Plotting Tokyo’s July mean temperature going back to 1993 shows there’s been no rise over the period.
Data source: JMA
July Hachijojima
The mean July, 2021, temperature for the RURAL volcanic Japanese island of Hachijojima – in the middle of the ocean some 287 kilometers south of Tokyo, was 25.3°C. We plot the data for July going back to 1926:
Data source: JMA
Here there’s been no July warming in close to 100 years.
Summer Hachijojima
Next, looking at the plot of the latest data up to 2020, we see that summers at Hachijojima have indeed NOT been warming:
Data source: JMA
As the above data show, there has been virtually no trend at all over the past 80 years.
Rural vs urban Japan
When we plot a comparison of the mean daily maximum temperatures at both these locations, we clearly see the urban heat island effect at work:
Tokyo’s maximum daily temperature has been rising much faster than that of Hachijojima.
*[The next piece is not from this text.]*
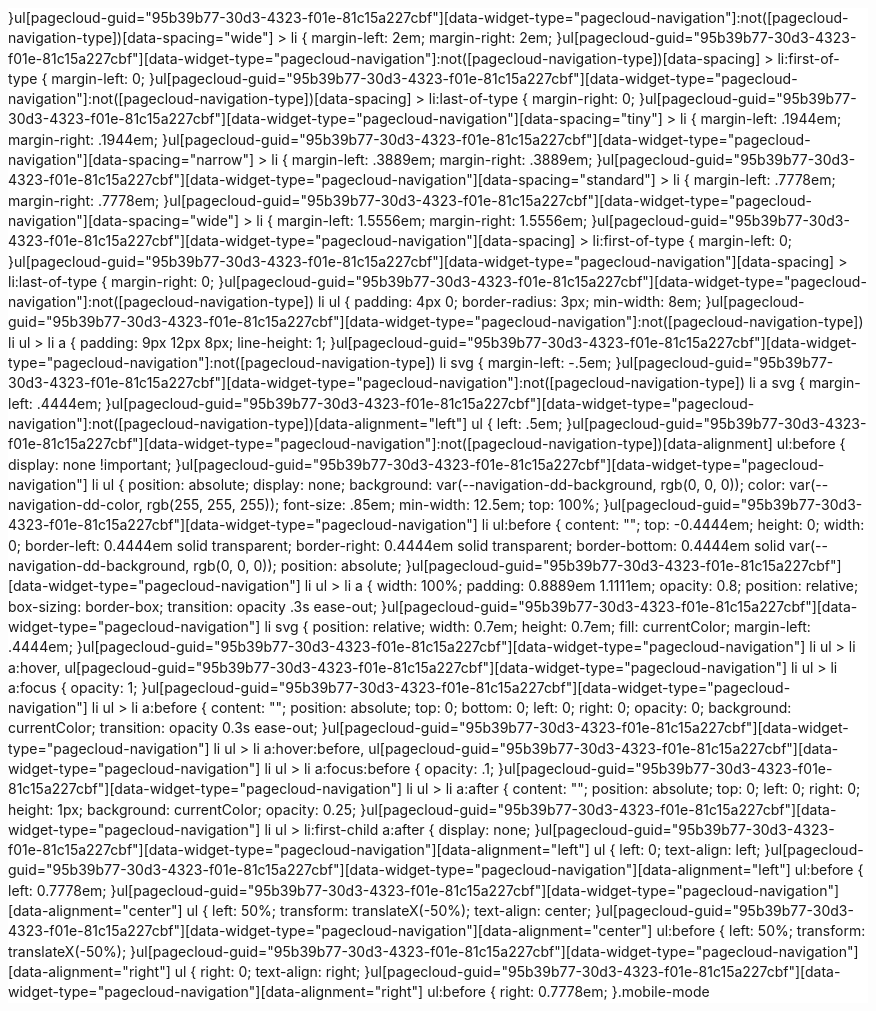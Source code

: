 }ul[pagecloud-guid="95b39b77-30d3-4323-f01e-81c15a227cbf"][data-widget-type="pagecloud-navigation"]:not([pagecloud-navigation-type])[data-spacing="wide"] > li { margin-left: 2em; margin-right: 2em; }ul[pagecloud-guid="95b39b77-30d3-4323-f01e-81c15a227cbf"][data-widget-type="pagecloud-navigation"]:not([pagecloud-navigation-type])[data-spacing] > li:first-of-type { margin-left: 0; }ul[pagecloud-guid="95b39b77-30d3-4323-f01e-81c15a227cbf"][data-widget-type="pagecloud-navigation"]:not([pagecloud-navigation-type])[data-spacing] > li:last-of-type { margin-right: 0; }ul[pagecloud-guid="95b39b77-30d3-4323-f01e-81c15a227cbf"][data-widget-type="pagecloud-navigation"][data-spacing="tiny"] > li { margin-left: .1944em; margin-right: .1944em; }ul[pagecloud-guid="95b39b77-30d3-4323-f01e-81c15a227cbf"][data-widget-type="pagecloud-navigation"][data-spacing="narrow"] > li { margin-left: .3889em; margin-right: .3889em; }ul[pagecloud-guid="95b39b77-30d3-4323-f01e-81c15a227cbf"][data-widget-type="pagecloud-navigation"][data-spacing="standard"] > li { margin-left: .7778em; margin-right: .7778em; }ul[pagecloud-guid="95b39b77-30d3-4323-f01e-81c15a227cbf"][data-widget-type="pagecloud-navigation"][data-spacing="wide"] > li { margin-left: 1.5556em; margin-right: 1.5556em; }ul[pagecloud-guid="95b39b77-30d3-4323-f01e-81c15a227cbf"][data-widget-type="pagecloud-navigation"][data-spacing] > li:first-of-type { margin-left: 0; }ul[pagecloud-guid="95b39b77-30d3-4323-f01e-81c15a227cbf"][data-widget-type="pagecloud-navigation"][data-spacing] > li:last-of-type { margin-right: 0; }ul[pagecloud-guid="95b39b77-30d3-4323-f01e-81c15a227cbf"][data-widget-type="pagecloud-navigation"]:not([pagecloud-navigation-type]) li ul { padding: 4px 0; border-radius: 3px; min-width: 8em; }ul[pagecloud-guid="95b39b77-30d3-4323-f01e-81c15a227cbf"][data-widget-type="pagecloud-navigation"]:not([pagecloud-navigation-type]) li ul > li a { padding: 9px 12px 8px; line-height: 1; }ul[pagecloud-guid="95b39b77-30d3-4323-f01e-81c15a227cbf"][data-widget-type="pagecloud-navigation"]:not([pagecloud-navigation-type]) li svg { margin-left: -.5em; }ul[pagecloud-guid="95b39b77-30d3-4323-f01e-81c15a227cbf"][data-widget-type="pagecloud-navigation"]:not([pagecloud-navigation-type]) li a svg { margin-left: .4444em; }ul[pagecloud-guid="95b39b77-30d3-4323-f01e-81c15a227cbf"][data-widget-type="pagecloud-navigation"]:not([pagecloud-navigation-type])[data-alignment="left"] ul { left: .5em; }ul[pagecloud-guid="95b39b77-30d3-4323-f01e-81c15a227cbf"][data-widget-type="pagecloud-navigation"]:not([pagecloud-navigation-type])[data-alignment] ul:before { display: none !important; }ul[pagecloud-guid="95b39b77-30d3-4323-f01e-81c15a227cbf"][data-widget-type="pagecloud-navigation"] li ul { position: absolute; display: none; background: var(--navigation-dd-background, rgb(0, 0, 0)); color: var(--navigation-dd-color, rgb(255, 255, 255)); font-size: .85em; min-width: 12.5em; top: 100%; }ul[pagecloud-guid="95b39b77-30d3-4323-f01e-81c15a227cbf"][data-widget-type="pagecloud-navigation"] li ul:before { content: ""; top: -0.4444em; height: 0; width: 0; border-left: 0.4444em solid transparent; border-right: 0.4444em solid transparent; border-bottom: 0.4444em solid var(--navigation-dd-background, rgb(0, 0, 0)); position: absolute; }ul[pagecloud-guid="95b39b77-30d3-4323-f01e-81c15a227cbf"][data-widget-type="pagecloud-navigation"] li ul > li a { width: 100%; padding: 0.8889em 1.1111em; opacity: 0.8; position: relative; box-sizing: border-box; transition: opacity .3s ease-out; }ul[pagecloud-guid="95b39b77-30d3-4323-f01e-81c15a227cbf"][data-widget-type="pagecloud-navigation"] li svg { position: relative; width: 0.7em; height: 0.7em; fill: currentColor; margin-left: .4444em; }ul[pagecloud-guid="95b39b77-30d3-4323-f01e-81c15a227cbf"][data-widget-type="pagecloud-navigation"] li ul > li a:hover, ul[pagecloud-guid="95b39b77-30d3-4323-f01e-81c15a227cbf"][data-widget-type="pagecloud-navigation"] li ul > li a:focus { opacity: 1; }ul[pagecloud-guid="95b39b77-30d3-4323-f01e-81c15a227cbf"][data-widget-type="pagecloud-navigation"] li ul > li a:before { content: ""; position: absolute; top: 0; bottom: 0; left: 0; right: 0; opacity: 0; background: currentColor; transition: opacity 0.3s ease-out; }ul[pagecloud-guid="95b39b77-30d3-4323-f01e-81c15a227cbf"][data-widget-type="pagecloud-navigation"] li ul > li a:hover:before, ul[pagecloud-guid="95b39b77-30d3-4323-f01e-81c15a227cbf"][data-widget-type="pagecloud-navigation"] li ul > li a:focus:before { opacity: .1; }ul[pagecloud-guid="95b39b77-30d3-4323-f01e-81c15a227cbf"][data-widget-type="pagecloud-navigation"] li ul > li a:after { content: ""; position: absolute; top: 0; left: 0; right: 0; height: 1px; background: currentColor; opacity: 0.25; }ul[pagecloud-guid="95b39b77-30d3-4323-f01e-81c15a227cbf"][data-widget-type="pagecloud-navigation"] li ul > li:first-child a:after { display: none; }ul[pagecloud-guid="95b39b77-30d3-4323-f01e-81c15a227cbf"][data-widget-type="pagecloud-navigation"][data-alignment="left"] ul { left: 0; text-align: left; }ul[pagecloud-guid="95b39b77-30d3-4323-f01e-81c15a227cbf"][data-widget-type="pagecloud-navigation"][data-alignment="left"] ul:before { left: 0.7778em; }ul[pagecloud-guid="95b39b77-30d3-4323-f01e-81c15a227cbf"][data-widget-type="pagecloud-navigation"][data-alignment="center"] ul { left: 50%; transform: translateX(-50%); text-align: center; }ul[pagecloud-guid="95b39b77-30d3-4323-f01e-81c15a227cbf"][data-widget-type="pagecloud-navigation"][data-alignment="center"] ul:before { left: 50%; transform: translateX(-50%); }ul[pagecloud-guid="95b39b77-30d3-4323-f01e-81c15a227cbf"][data-widget-type="pagecloud-navigation"][data-alignment="right"] ul { right: 0; text-align: right; }ul[pagecloud-guid="95b39b77-30d3-4323-f01e-81c15a227cbf"][data-widget-type="pagecloud-navigation"][data-alignment="right"] ul:before { right: 0.7778em; }.mobile-mode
CO2 is not what’s at work here.
Well done.
Hachijojima: Is this the weather station: 33.11279, 139.7766
near the runway.
[…] Related: Tokyo Sees No July Warming In 3 Decades…Hachijojima No July Warming In Almost 100 Years! […]
“Tokyo’s maximum daily temperature has been rising much faster than that of Hachijojima. CO2 is not what’s at work here.”
Hold on there, buster. All these city people expiring CO2, there’s your climate change right there, buddy! Have you never heard of micro-climates?!?!?!